» **Task objective**:
What you return should be the complete data below, word for word, with no pictures in it.

(Supplied material)

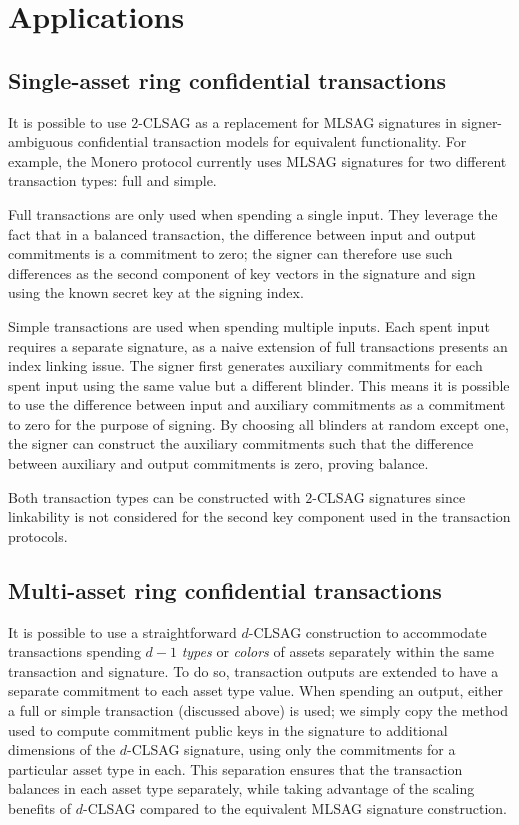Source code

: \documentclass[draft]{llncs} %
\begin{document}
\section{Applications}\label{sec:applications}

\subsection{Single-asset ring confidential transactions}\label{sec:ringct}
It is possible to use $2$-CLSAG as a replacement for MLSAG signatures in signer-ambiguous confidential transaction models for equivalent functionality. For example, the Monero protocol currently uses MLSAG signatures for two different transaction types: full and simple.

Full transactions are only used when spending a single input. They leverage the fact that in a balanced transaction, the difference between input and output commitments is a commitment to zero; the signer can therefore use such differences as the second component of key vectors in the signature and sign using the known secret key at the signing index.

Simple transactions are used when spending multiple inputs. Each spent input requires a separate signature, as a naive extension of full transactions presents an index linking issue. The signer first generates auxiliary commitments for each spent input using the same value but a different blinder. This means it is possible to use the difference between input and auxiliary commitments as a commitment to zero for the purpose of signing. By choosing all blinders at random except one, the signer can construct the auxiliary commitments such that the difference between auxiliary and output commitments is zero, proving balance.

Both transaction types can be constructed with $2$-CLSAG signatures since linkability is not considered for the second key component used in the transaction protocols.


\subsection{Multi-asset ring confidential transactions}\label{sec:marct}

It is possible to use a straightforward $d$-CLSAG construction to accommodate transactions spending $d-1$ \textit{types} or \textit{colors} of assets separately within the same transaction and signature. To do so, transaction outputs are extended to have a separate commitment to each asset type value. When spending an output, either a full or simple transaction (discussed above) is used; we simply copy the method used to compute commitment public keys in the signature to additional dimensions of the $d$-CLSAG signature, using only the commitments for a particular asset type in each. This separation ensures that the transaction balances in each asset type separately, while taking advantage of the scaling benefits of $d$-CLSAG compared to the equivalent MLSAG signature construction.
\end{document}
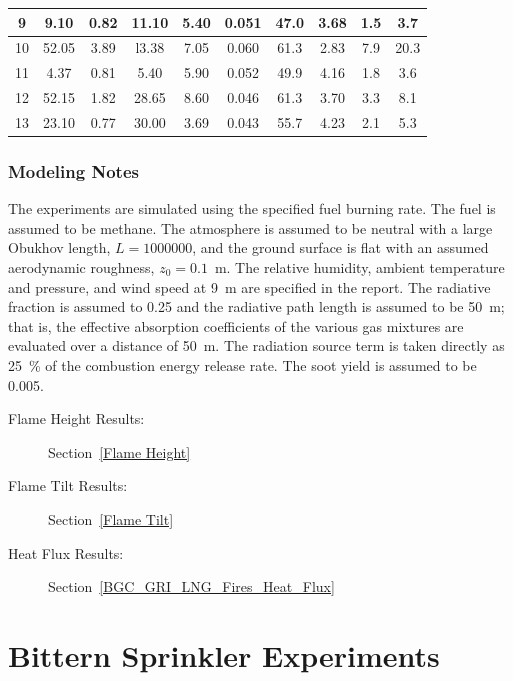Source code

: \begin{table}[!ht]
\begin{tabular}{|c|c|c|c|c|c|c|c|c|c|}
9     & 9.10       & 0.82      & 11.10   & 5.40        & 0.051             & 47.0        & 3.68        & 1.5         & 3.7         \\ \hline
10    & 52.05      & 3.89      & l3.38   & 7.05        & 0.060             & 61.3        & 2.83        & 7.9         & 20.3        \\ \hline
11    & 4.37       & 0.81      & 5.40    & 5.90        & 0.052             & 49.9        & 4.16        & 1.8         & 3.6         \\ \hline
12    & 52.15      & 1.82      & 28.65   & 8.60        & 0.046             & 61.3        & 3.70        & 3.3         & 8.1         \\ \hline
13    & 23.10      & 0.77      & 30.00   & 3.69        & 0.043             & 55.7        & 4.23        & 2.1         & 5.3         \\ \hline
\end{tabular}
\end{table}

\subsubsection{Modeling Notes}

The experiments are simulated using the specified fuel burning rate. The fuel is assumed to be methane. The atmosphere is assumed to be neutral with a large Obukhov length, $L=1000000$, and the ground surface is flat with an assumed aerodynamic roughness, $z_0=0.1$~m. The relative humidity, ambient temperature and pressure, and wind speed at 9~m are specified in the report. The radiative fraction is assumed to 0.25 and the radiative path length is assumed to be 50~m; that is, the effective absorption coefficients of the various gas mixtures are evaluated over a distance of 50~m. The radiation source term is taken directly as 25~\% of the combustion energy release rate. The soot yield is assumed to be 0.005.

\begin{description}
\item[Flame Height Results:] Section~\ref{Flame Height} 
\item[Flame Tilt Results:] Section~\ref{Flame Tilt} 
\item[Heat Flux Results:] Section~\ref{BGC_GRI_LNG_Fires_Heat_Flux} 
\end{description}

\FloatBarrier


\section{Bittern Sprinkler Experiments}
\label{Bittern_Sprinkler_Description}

(End Supplied material)

» **Exercise output**:
Source code

: \documentclass[draft]{llncs} %
\begin{document}
\section{Applications}\label{sec:applications}

\subsection{Single-asset ring confidential transactions}\label{sec:ringct}
It is possible to use $2$-CLSAG as a replacement for MLSAG signatures in signer-ambiguous confidential transaction models for equivalent functionality. For example, the Monero protocol currently uses MLSAG signatures for two different transaction types: full and simple.

Full transactions are only used when spending a single input. They leverage the fact that in a balanced transaction, the difference between input and output commitments is a commitment to zero; the signer can therefore use such differences as the second component of key vectors in the signature and sign using the known secret key at the signing index.

Simple transactions are used when spending multiple inputs. Each spent input requires a separate signature, as a naive extension of full transactions presents an index linking issue. The signer first generates auxiliary commitments for each spent input using the same value but a different blinder. This means it is possible to use the difference between input and auxiliary commitments as a commitment to zero for the purpose of signing. By choosing all blinders at random except one, the signer can construct the auxiliary commitments such that the difference between auxiliary and output commitments is zero, proving balance.

Both transaction types can be constructed with $2$-CLSAG signatures since linkability is not considered for the second key component used in the transaction protocols.


\subsection{Multi-asset ring confidential transactions}\label{sec:marct}

It is possible to use a straightforward $d$-CLSAG construction to accommodate transactions spending $d-1$ \textit{types} or \textit{colors} of assets separately within the same transaction and signature. To do so, transaction outputs are extended to have a separate commitment to each asset type value. When spending an output, either a full or simple transaction (discussed above) is used; we simply copy the method used to compute commitment public keys in the signature to additional dimensions of the $d$-CLSAG signature, using only the commitments for a particular asset type in each. This separation ensures that the transaction balances in each asset type separately, while taking advantage of the scaling benefits of $d$-CLSAG compared to the equivalent MLSAG signature construction.
\end{document}
Source code

: \begin{table}[!ht]
\begin{tabular}{|c|c|c|c|c|c|c|c|c|c|}
9     & 9.10       & 0.82      & 11.10   & 5.40        & 0.051             & 47.0        & 3.68        & 1.5         & 3.7         \\ \hline
10    & 52.05      & 3.89      & l3.38   & 7.05        & 0.060             & 61.3        & 2.83        & 7.9         & 20.3        \\ \hline
11    & 4.37       & 0.81      & 5.40    & 5.90        & 0.052             & 49.9        & 4.16        & 1.8         & 3.6         \\ \hline
12    & 52.15      & 1.82      & 28.65   & 8.60        & 0.046             & 61.3        & 3.70        & 3.3         & 8.1         \\ \hline
13    & 23.10      & 0.77      & 30.00   & 3.69        & 0.043             & 55.7        & 4.23        & 2.1         & 5.3         \\ \hline
\end{tabular}
\end{table}

\subsubsection{Modeling Notes}

The experiments are simulated using the specified fuel burning rate. The fuel is assumed to be methane. The atmosphere is assumed to be neutral with a large Obukhov length, $L=1000000$, and the ground surface is flat with an assumed aerodynamic roughness, $z_0=0.1$~m. The relative humidity, ambient temperature and pressure, and wind speed at 9~m are specified in the report. The radiative fraction is assumed to 0.25 and the radiative path length is assumed to be 50~m; that is, the effective absorption coefficients of the various gas mixtures are evaluated over a distance of 50~m. The radiation source term is taken directly as 25~\% of the combustion energy release rate. The soot yield is assumed to be 0.005.

\begin{description}
\item[Flame Height Results:] Section~\ref{Flame Height} 
\item[Flame Tilt Results:] Section~\ref{Flame Tilt} 
\item[Heat Flux Results:] Section~\ref{BGC_GRI_LNG_Fires_Heat_Flux} 
\end{description}

\FloatBarrier


\section{Bittern Sprinkler Experiments}
\label{Bittern_Sprinkler_Description}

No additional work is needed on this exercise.